WILLMAR -- Willmar Municipal Utilities' proposed Priam substation is in a holding pattern while City Council members consider the merits of the utilities' land purchase agreement with Jennie-O Turkey Store for the substation site.

Jennie-O Priam lot
Willmar City Council is debating whether to allow the Municipal Utilities Commission to buy a nearly 48-acre former turkey farm owned by Jennie-O Turkey Store for an electrical substation. The land is seven miles southwest of Willmar on State Highway 23. (TRIBUNE/Rand Middleton)

WILLMAR - Willmar Municipal Utilities’ proposed Priam substation is in a holding pattern while City Council members consider the merits of the utilities’ land purchase agreement with Jennie-O Turkey Store for the substation site.
The council is considering a resolution, which the Municipal Utilities Commission approved Nov. 10, to buy 47.82 acres of Jennie-O Turkey Store farmland at Priam for $352,000.
The Priam site would allow the substation to tap into existing high-voltage power lines along state Highway 23 and provide a second power source into Willmar in the event weather damages the substation south of the city.
City Council members are in the midst of a 30-day review period, which they granted themselves Nov. 17, to consider the Utilities Commission’s Nov. 10 approval of the agreement.
Under City Charter, the council has overriding power over the Utilities Commission and the city-owned utilities.
City Administrator Charlene Stevens told council members Monday night they could either approve the resolution or veto the action of the Utilities Commission and negate the land purchase.
After considerable discussion and after questioning Utilities General Manager Wesley Hompe, the council voted 4-4 and thereby defeated a motion to approve the agreement.
Voting in favor were Rick Fagerlie, Bruce DeBlieck, Denis Anderson and Audrey Nelsen.
Voting against were Tim Johnson, Jim Dokken, Ron Christianson and Steve Ahmann.
Before the vote was taken, Nelsen asked Hompe to clarify the utilities’ request.
Hompe said the agreement was approved by the utilities Planning Committee and by the Utilities Commission. He asked the council approve it and move forward.

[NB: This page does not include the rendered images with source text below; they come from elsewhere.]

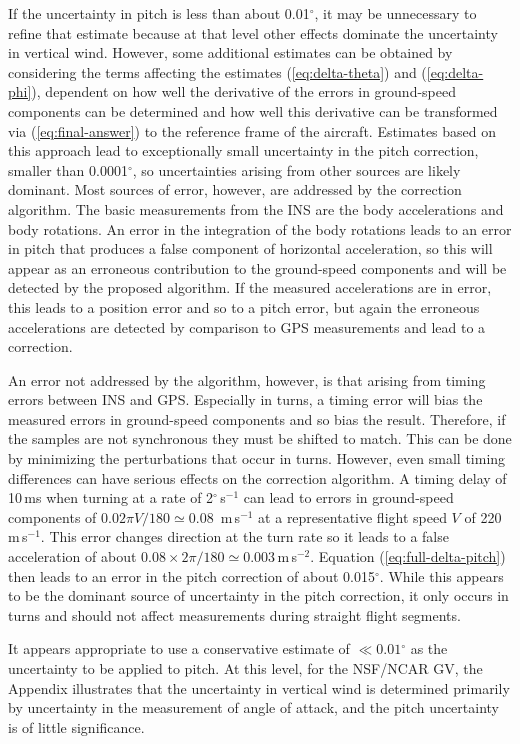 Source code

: \documentclass[english,british,amt,bookmarks=false,unicode=true]{copernicus}\usepackage[]{graphicx}\usepackage[]{color}
\begin{document}
If the uncertainty in pitch is less than about 0.01$^{\circ}$, it
may be unnecessary to refine that estimate because at that level other
effects dominate the uncertainty in vertical wind. However, some additional
estimates can be obtained by considering the terms affecting the estimates
(\ref{eq:delta-theta}) and (\ref{eq:delta-phi}), dependent on how
well the derivative of the errors in ground-speed components can be
determined and how well this derivative can be transformed via (\ref{eq:final-answer})
to the reference frame of the aircraft. Estimates based on this approach
lead to exceptionally small uncertainty in the pitch correction, smaller
than 0.0001$^{\circ}$, so uncertainties arising from other sources
are likely dominant. Most sources of error, however, are addressed
by the correction algorithm. The basic measurements from the INS are
the body accelerations and body rotations. An error in the integration
of the body rotations leads to an error in pitch that produces a false
component of horizontal acceleration, so this will appear as an erroneous
contribution to the ground-speed components and will be detected by
the proposed algorithm. If the measured accelerations are in error,
this leads to a position error and so to a pitch error, but again
the erroneous accelerations are detected by comparison to GPS measurements
and lead to a correction. 

An error not addressed by the algorithm, however, is that arising
from timing errors between INS and GPS. Especially in turns, a timing
error will bias the measured errors in ground-speed components and
so bias the result. Therefore, if the samples are not synchronous
they must be shifted to match. This can be done by minimizing the
perturbations that occur in turns. However, even small timing differences
can have serious effects on the correction algorithm. A timing delay
of 10\,ms when turning at a rate of 2$^{\circ}$\,s$^{-1}$ can
lead to errors in ground-speed components of $0.02\pi V/180\simeq$0.08~m\,s$^{-1}$
at a representative flight speed $V$ of 220\,m\,s$^{-1}$. This
error changes direction at the turn rate so it leads to a false acceleration
of about $0.08\times2\pi/180\simeq0.003$\,m\,s$^{-2}$. Equation
(\ref{eq:full-delta-pitch}) then leads to an error in the pitch correction
of about 0.015$^{\circ}$. While this appears to be the dominant source
of uncertainty in the pitch correction, it only occurs in turns and
should not affect measurements during straight flight segments. 

It appears appropriate to use a conservative estimate of $\ll0.01{}^{\circ}$
as the uncertainty to be applied to pitch. At this level, for the
NSF/NCAR GV, the Appendix illustrates that the uncertainty in vertical
wind is determined primarily by uncertainty in the measurement of
angle of attack, and the pitch uncertainty is of little significance.
\end{document}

Christianson said nothing happens if the motion is defeated. He said the council would still be within the 30-day window to act.
After the vote, Anderson suggested the issue be returned and finalized at the next meeting Dec. 15. Anderson served as mayor pro tempore after Mayor Frank Yanish departed the meeting after the council overrode his veto of funding for four community groups.
Ahmann asked Hompe who requested the substation.
“The substation? That was…’’
“Any businesses in town?’’ Ahmann asked.
“Oh no. It was a long time...’’
“Were there any conversations from other business people to you or any individual in your department threatening that if we were not to build a substation they’d buy power from another source? Is that true?’’ Ahmann asked.
“No sir,’’ Hompe said.
“So then the person I talked to was lying?’’
“I didn’t hear it myself,’’ Hompe said.
“None of your employees?’’
“That has come to me? No sir,’’ Hompe said.
Opponents objected mainly to the purchase of the entire 47.82 acres of the former turkey farm when the utilities said it really only needs about 12 acres for the substation. Opponents suggested Hompe renegotiate the agreement to buy just the 12 acres and offer Jennie-O one dollar.
Also, they suggested a land swap was in order after the city recently granted business subsidies to Jennie-O for the company’s headquarters expansion project. Also, Hompe was asked if the utilities considered using eminent domain to acquire just the 12 acres.
Hompe said the utilities was required to have the land appraised, which was the way the value was determined. He said the utilities is unable to offer one dollar. Hompe said Jennie-O will remove old buildings, foundations, equipment and clean the site to the utilities satisfaction.
Regarding the question of tying the substation site to the office expansion land subsidy, “they were different animals,’’ Hompe said. “My understanding (is) there was no mechanism to tie the two together.’’
Hompe said the utilities settled on the site first because of power line access, among other reasons, and then discovered the site was owned by Jennie-O. He said the utilities did not “go down the path’’ of eminent domain because Jennie-O was a willing seller.
Hompe said he understood eminent domain court costs alone would be $25,000 to $50,000, that the results generally don’t favor the utility and the process would delay the project one to two years. “We have commitments we need to fulfill,’’ he said.
Hompe said the utilities requested the 12 acres, but Jennie-O said the parcel was tied to the remainder of the farm. Jennie-O said the company had no use for the remainder if they carved out the 12 acres and was not interested in separating it out, Hompe said.
In an interview Tuesday, Hompe said the utilities has an agreement on the table and Hompe said he can’t unilaterally pull it off and change it because the Utilities Commission has approved it. Until the council takes action, Hompe said he’s in a holding pattern for the next two weeks.